FCA reminds issuers of inside information obligations during Ukraine conflict

The Financial Conduct Authority (FCA) has published an update reminding companies with securities admitted to UK trading venues of their obligations under the Market Abuse Regulation (MAR) during the ongoing conflict in Ukraine.

The update is relevant to any companies with securities admitted to trading on:

  • a UK regulated market (such as the London Stock Exchange’s (LSE) Main Market for listed securities, the LSE High Growth Segment, the LSE Specialist Fund Segment or the AQSE Main Market);
  • a multilateral trading facility (MTF) (such as AIM, the AQSE Growth Market or the LSE Professional Securities Market (PSM)); or
  • an organised trading facility (OTF).

The update notes that issuers subject to MAR are still required to disclose inside information as soon as possible unless they have a valid reason under MAR to delay disclosure. Issuers should continue to assess carefully what constitutes inside information and note that events in and relating to Ukraine may alter the nature of information that is material to a business’ assets, operations and prospects.

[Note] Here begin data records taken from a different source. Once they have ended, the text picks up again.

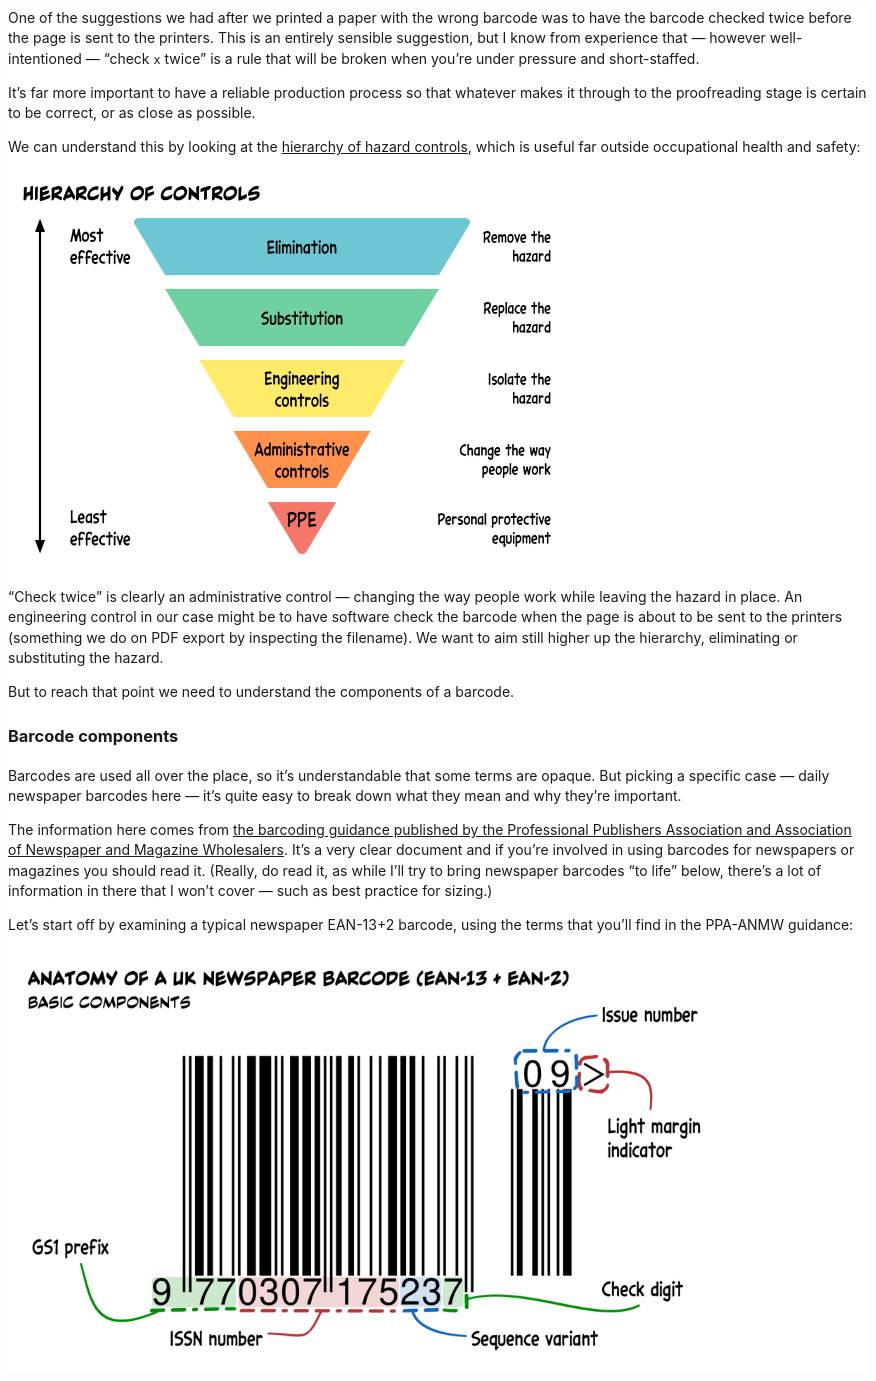 One of the suggestions we had after we printed a paper with the wrong barcode was to have the barcode checked twice before the page is sent to the printers. This is an entirely sensible suggestion, but I know from experience that — however well-intentioned — “check `x` twice” is a rule that will be broken when you’re under pressure and short-staffed.

It’s far more important to have a reliable production process so that whatever makes it through to the proofreading stage is certain to be correct, or as close as possible.

We can understand this by looking at the [hierarchy of hazard controls][hoc], which is useful far outside occupational health and safety:

[hoc]: https://en.wikipedia.org/wiki/Hierarchy_of_hazard_controls

<p>
    <img
        src="/images/2018-02-28-hierarchy-of-controls.png"
        alt="An illustration of the hierarchy of controls, to reduce industry hazards, which has at the top (most effective) the elimination of hazards, followed by substitution, engineering controls, administrative controls and then finally (and least effective) personal protective equipment."
        class="no-border"
        width=560
        height=396
        />
</p>

“Check twice” is clearly an administrative control — changing the way people work while leaving the hazard in place. An engineering control in our case might be to have software check the barcode when the page is about to be sent to the printers (something we do on PDF export by inspecting the filename). We want to aim still higher up the hierarchy, eliminating or substituting the hazard.

But to reach that point we need to understand the components of a barcode.

### Barcode components

Barcodes are used all over the place, so it’s understandable that some terms are opaque. But picking a specific case — daily newspaper barcodes here — it’s quite easy to break down what they mean and why they’re important.

The information here comes from [the barcoding guidance published by the Professional Publishers Association and Association of Newspaper and Magazine Wholesalers][ppa-anmw]. It’s a very clear document and if you’re involved in using barcodes for newspapers or magazines you should read it. (Really, do read it, as while I’ll try to bring newspaper barcodes “to life” below, there’s a lot of information in there that I won’t cover — such as best practice for sizing.)

[ppa-anmw]: http://www.anmw.co.uk/anmw/documents/PPA_Barcode_Guidelines.pdf

Let’s start off by examining a typical newspaper EAN-13+2 barcode, using the terms that you’ll find in the PPA-ANMW guidance:

<p class="full-width">
    <img
        src="/images/2018-02-28-issn-basics.png"
        alt="A diagram showing the components of a British newspaper barcode, using the EAN-13+2 format."
        class="no-border"
        width=720
        height=418
        />
</p>


[agamik]: http://www.agamik.co.uk/index.php
[EAN-13]: https://en.wikipedia.org/wiki/International_Article_Number
[EAN-2]: https://en.wikipedia.org/wiki/EAN-2
[gs1]: https://www.gs1.org/company-prefix
[issn]: https://en.wikipedia.org/wiki/International_Standard_Serial_Number
[check digit]: https://en.wikipedia.org/wiki/Check_digit
[iso-week]: https://en.wikipedia.org/wiki/ISO_week_date
[isocalendar]: https://docs.python.org/3/library/datetime.html#datetime.datetime.isocalendar
[ms-barcode]: https://github.com/ppps/ms-barcode
[PostScript]: https://en.wikipedia.org/wiki/PostScript
[BWIPP]: https://bwipp.terryburton.co.uk
[Ghostscript]: https://en.wikipedia.org/wiki/Ghostscript
[Cloc]: https://github.com/AlDanial/cloc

Issuers should ensure the market is fully informed of any information or changes that are required to be disclosed under MAR.

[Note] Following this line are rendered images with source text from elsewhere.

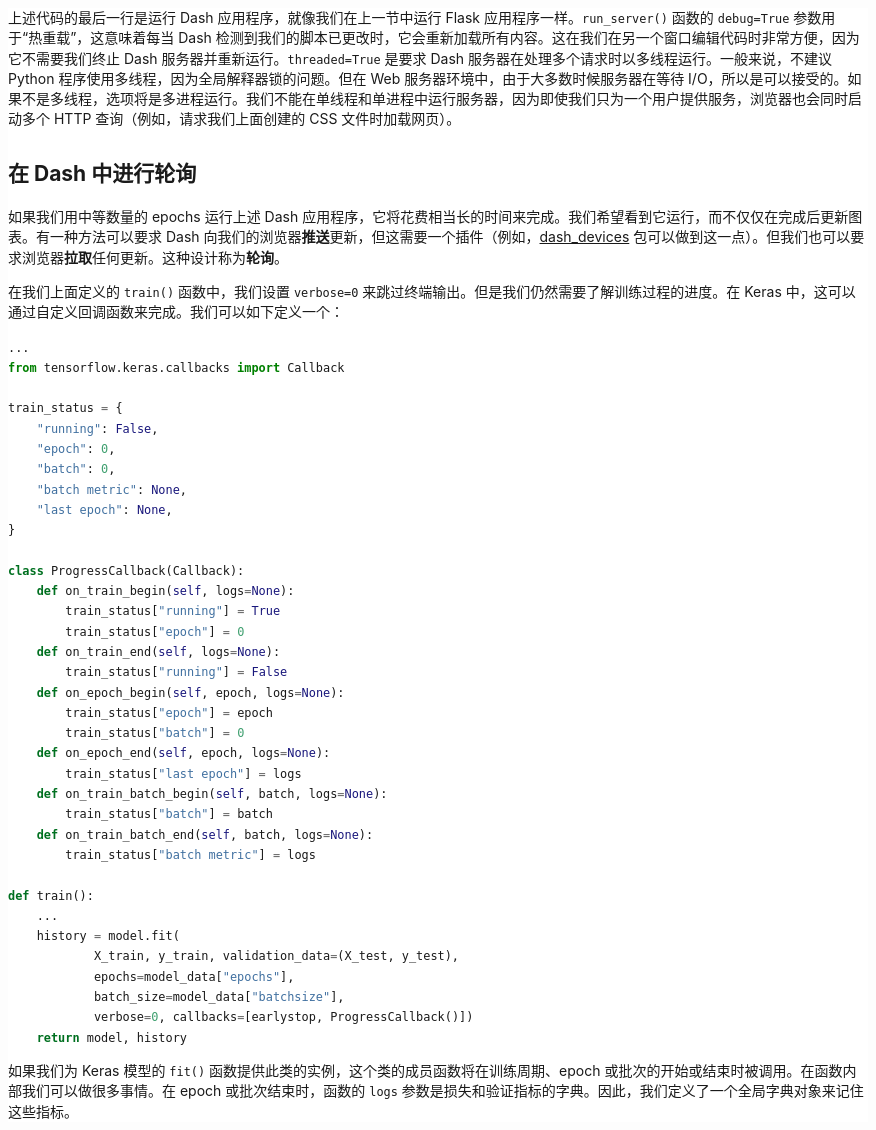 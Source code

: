上述代码的最后一行是运行 Dash 应用程序，就像我们在上一节中运行 Flask 应用程序一样。`run_server()` 函数的 `debug=True` 参数用于“热重载”，这意味着每当 Dash 检测到我们的脚本已更改时，它会重新加载所有内容。这在我们在另一个窗口编辑代码时非常方便，因为它不需要我们终止 Dash 服务器并重新运行。`threaded=True` 是要求 Dash 服务器在处理多个请求时以多线程运行。一般来说，不建议 Python 程序使用多线程，因为全局解释器锁的问题。但在 Web 服务器环境中，由于大多数时候服务器在等待 I/O，所以是可以接受的。如果不是多线程，选项将是多进程运行。我们不能在单线程和单进程中运行服务器，因为即使我们只为一个用户提供服务，浏览器也会同时启动多个 HTTP 查询（例如，请求我们上面创建的 CSS 文件时加载网页）。

## 在 Dash 中进行轮询

如果我们用中等数量的 epochs 运行上述 Dash 应用程序，它将花费相当长的时间来完成。我们希望看到它运行，而不仅仅在完成后更新图表。有一种方法可以要求 Dash 向我们的浏览器**推送**更新，但这需要一个插件（例如，[dash_devices](https://pypi.org/project/dash-devices/) 包可以做到这一点）。但我们也可以要求浏览器**拉取**任何更新。这种设计称为**轮询**。

在我们上面定义的 `train()` 函数中，我们设置 `verbose=0` 来跳过终端输出。但是我们仍然需要了解训练过程的进度。在 Keras 中，这可以通过自定义回调函数来完成。我们可以如下定义一个：

```py
...
from tensorflow.keras.callbacks import Callback

train_status = {
    "running": False,
    "epoch": 0,
    "batch": 0,
    "batch metric": None,
    "last epoch": None,
}

class ProgressCallback(Callback):
    def on_train_begin(self, logs=None):
        train_status["running"] = True
        train_status["epoch"] = 0
    def on_train_end(self, logs=None):
        train_status["running"] = False
    def on_epoch_begin(self, epoch, logs=None):
        train_status["epoch"] = epoch
        train_status["batch"] = 0
    def on_epoch_end(self, epoch, logs=None):
        train_status["last epoch"] = logs
    def on_train_batch_begin(self, batch, logs=None):
        train_status["batch"] = batch
    def on_train_batch_end(self, batch, logs=None):
        train_status["batch metric"] = logs

def train():
    ...
    history = model.fit(
            X_train, y_train, validation_data=(X_test, y_test),
            epochs=model_data["epochs"],
            batch_size=model_data["batchsize"],
            verbose=0, callbacks=[earlystop, ProgressCallback()])
    return model, history
```

如果我们为 Keras 模型的 `fit()` 函数提供此类的实例，这个类的成员函数将在训练周期、epoch 或批次的开始或结束时被调用。在函数内部我们可以做很多事情。在 epoch 或批次结束时，函数的 `logs` 参数是损失和验证指标的字典。因此，我们定义了一个全局字典对象来记住这些指标。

Finally, the FCA reminds companies that disclosure obligations under MAR continue to apply even when trading of securities has been suspended.

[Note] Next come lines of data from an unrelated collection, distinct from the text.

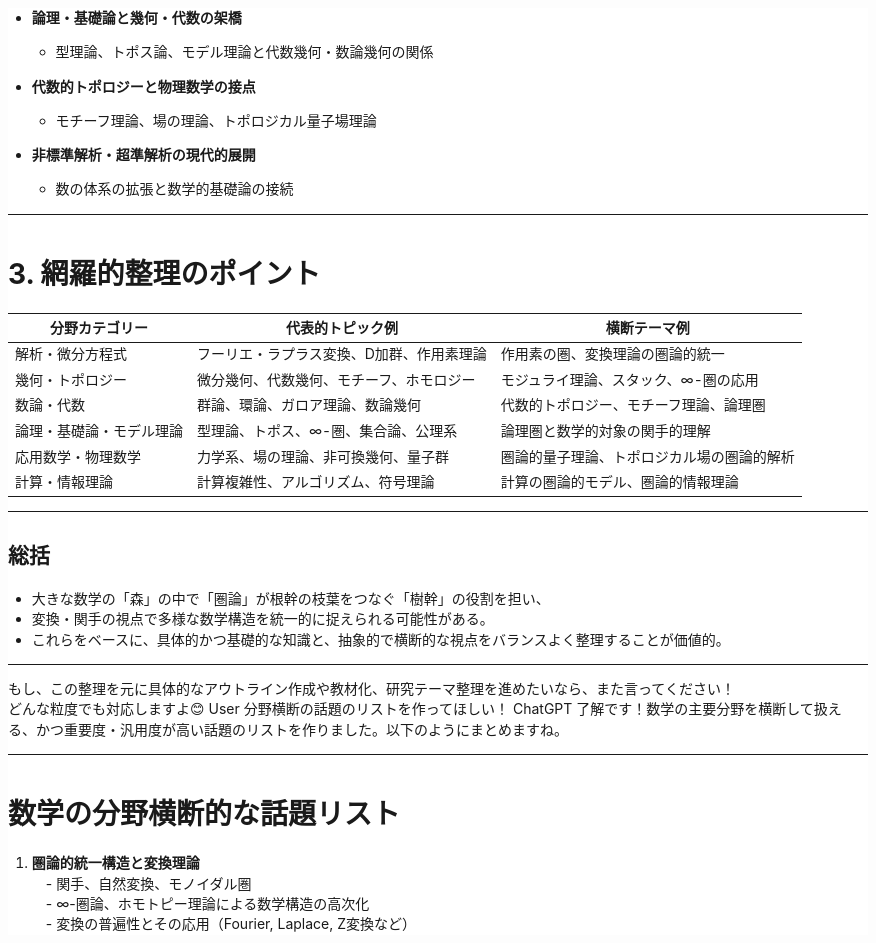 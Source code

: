 - **論理・基礎論と幾何・代数の架橋**
  - 型理論、トポス論、モデル理論と代数幾何・数論幾何の関係

- **代数的トポロジーと物理数学の接点**
  - モチーフ理論、場の理論、トポロジカル量子場理論

- **非標準解析・超準解析の現代的展開**
  - 数の体系の拡張と数学的基礎論の接続

---

# 3. **網羅的整理のポイント**

| 分野カテゴリー         | 代表的トピック例                                | 横断テーマ例                                  |
|------------------------|------------------------------------------------|----------------------------------------------|
| 解析・微分方程式       | フーリエ・ラプラス変換、D加群、作用素理論       | 作用素の圏、変換理論の圏論的統一             |
| 幾何・トポロジー       | 微分幾何、代数幾何、モチーフ、ホモロジー         | モジュライ理論、スタック、∞-圏の応用         |
| 数論・代数             | 群論、環論、ガロア理論、数論幾何                 | 代数的トポロジー、モチーフ理論、論理圏       |
| 論理・基礎論・モデル理論 | 型理論、トポス、∞-圏、集合論、公理系               | 論理圏と数学的対象の関手的理解               |
| 応用数学・物理数学     | 力学系、場の理論、非可換幾何、量子群              | 圏論的量子理論、トポロジカル場の圏論的解析   |
| 計算・情報理論         | 計算複雑性、アルゴリズム、符号理論                | 計算の圏論的モデル、圏論的情報理論           |

---

## 総括

- 大きな数学の「森」の中で「圏論」が根幹の枝葉をつなぐ「樹幹」の役割を担い、  
- 変換・関手の視点で多様な数学構造を統一的に捉えられる可能性がある。  
- これらをベースに、具体的かつ基礎的な知識と、抽象的で横断的な視点をバランスよく整理することが価値的。

---

もし、この整理を元に具体的なアウトライン作成や教材化、研究テーマ整理を進めたいなら、また言ってください！  
どんな粒度でも対応しますよ😊
User
分野横断の話題のリストを作ってほしい！
ChatGPT
了解です！数学の主要分野を横断して扱える、かつ重要度・汎用度が高い話題のリストを作りました。以下のようにまとめますね。

---

# 数学の分野横断的な話題リスト

1. **圏論的統一構造と変換理論**  
　- 関手、自然変換、モノイダル圏  
　- ∞-圏論、ホモトピー理論による数学構造の高次化  
　- 変換の普遍性とその応用（Fourier, Laplace, Z変換など）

Rose Review publishes update on female entrepreneurship

The Alison Rose Review on Female Entrepreneurship (the Rose Review) has published a report on progress made on the Review’s recommendations.

What is the Rose Review?

The Rose Review, led by now NatWest Group CEO Alison Rose, was formed to carry out a review into the barriers to female entrepreneurship in the UK. The Review concluded in 2019 and delivered its final report, including recommendations, in March 2019.

The Review put forward eight specific recommendations, or “initiatives”.

  1. Promote greater transparency in UK funding allocation.
  2. Launch new investment vehicles to increase funding going to female entrepreneurs.
  3. Encourage UK-based institutional and private investors to further support and invest in female entrepreneurs.
  4. Review existing and create new banking products aimed at entrepreneurs with family care responsibilities.
  5. Improve access to expertise by expanding the entrepreneur and expert in residence programme.
  6. Expand existing mentoring and networking opportunities.
  7. Accelerate development and roll-out of entrepreneurship-related courses to schools and colleges.
  8. Create an entrepreneur digital first-stop shop.

At the same time, the Government published its official response, setting out how it proposed to respond to the Review’s recommendations.

The report sets out the progress that has been made towards each of these initiatives.

What happens now?

In its report, the Review has put forward nine commitments for 2022.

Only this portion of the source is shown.